The information about the heat measured by each probe 29 is transferred by means of conductors 29 a towards an electronic control unit 36 (shown in FIG. 4) to verify whether the generated heat exceeds a threshold value, in which case the electronic control unit 36 commands the opening of a switching device, described farther on, interposed between the resistive organs 27 and a source of electrical energy supply, until the temperature drops below the threshold, in order to perform a feed-back regulating action on the temperature.
FIG. 4 shows, by way of example, a block diagram schematically illustrating the main elements of a system for controlling the temperature of the shafts 12 for carrousel capping equipment 1 provided with ten screwing heads 10.

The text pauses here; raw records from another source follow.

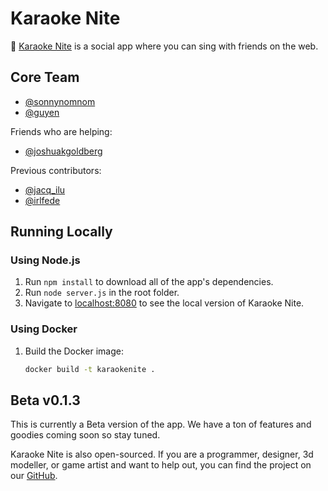 # Karaoke Nite

🔮 [Karaoke Nite](https://karaokenite.co) is a social app where you can sing with friends on the web. 

## Core Team

- [@sonnynomnom](https://twitter.com/sonnynomnom)
- [@guyen](https://www.linkedin.com/in/guyendinh)

Friends who are helping:

- [@joshuakgoldberg](https://twitter.com/JoshuaKGoldberg)

Previous contributors:

- [@jacq_ilu](https://twitter.com/jackieis_online)
- [@irlfede](https://twitter.com/irlfede)

## Running Locally

### Using Node.js
1. Run `npm install` to download all of the app's dependencies.
2. Run `node server.js` in the root folder.
3. Navigate to [localhost:8080](http://localhost:8080) to see the local version of Karaoke Nite.

### Using Docker
1. Build the Docker image:
   ```bash
   docker build -t karaokenite .
   ```

## Beta v0.1.3

This is currently a Beta version of the app. We have a ton of features and goodies coming soon so stay tuned.

Karaoke Nite is also open-sourced. If you are a programmer, designer, 3d modeller, or game artist and want to help out, you can find the project on our [GitHub](https://github.com/karaokenite).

At the sides of each screwing head 10 are present, on one side, a resistive organ 27 and, on the other side, a thermostatic sensor 29.
The information about the temperature measured by each sensor 29 is collected by means of one or more input modules for thermocouples 30, each serving as a collector, and sent to an adapter module 32, for instance with ten inputs and ten digital outputs, of the bus type. Through a rotating distribution module 34, typically of the eight pole mercury type, the signals are then transferred from the rotating part of the equipment 1 to the electronic control unit 36, of the PLC type, associated to the stationary part of the equipment. The input signals to the electronic control unit 36 are processed, for instance by comparing the temperature values measured by the sensors 29 to a pre-set threshold value, to generate digital control signals which in turn are transmitted to the adapter module 32, also through the rotating distribution module 34, and therefrom to modules 40 containing the switching devices. Said switching devices include static relays driven by means of direct current power supply, for instance at 24V, by a source 38 of direct current electrical energy, which also powers the adapter module 32 in a known manner.
The static relays of the modules 40 are operatively interposed between the resistive organs 27 and a source of electrical energy 44, typically of the alternating type at 220V, the source 44 being connected to the modules 40 by means of a rotating distribution module 42 of the type with brushes and with rings.
The modules 40 that contain the static relays can be four in the present case of equipment with ten screwing heads 10, to each whereof are connected two or three resistive organs 27. Each of the static relays of the modules 40, thanks to the fact that it has a settable minimum current threshold, is also able to generate an alarm signal in case of malfunction of a resistive organ 27.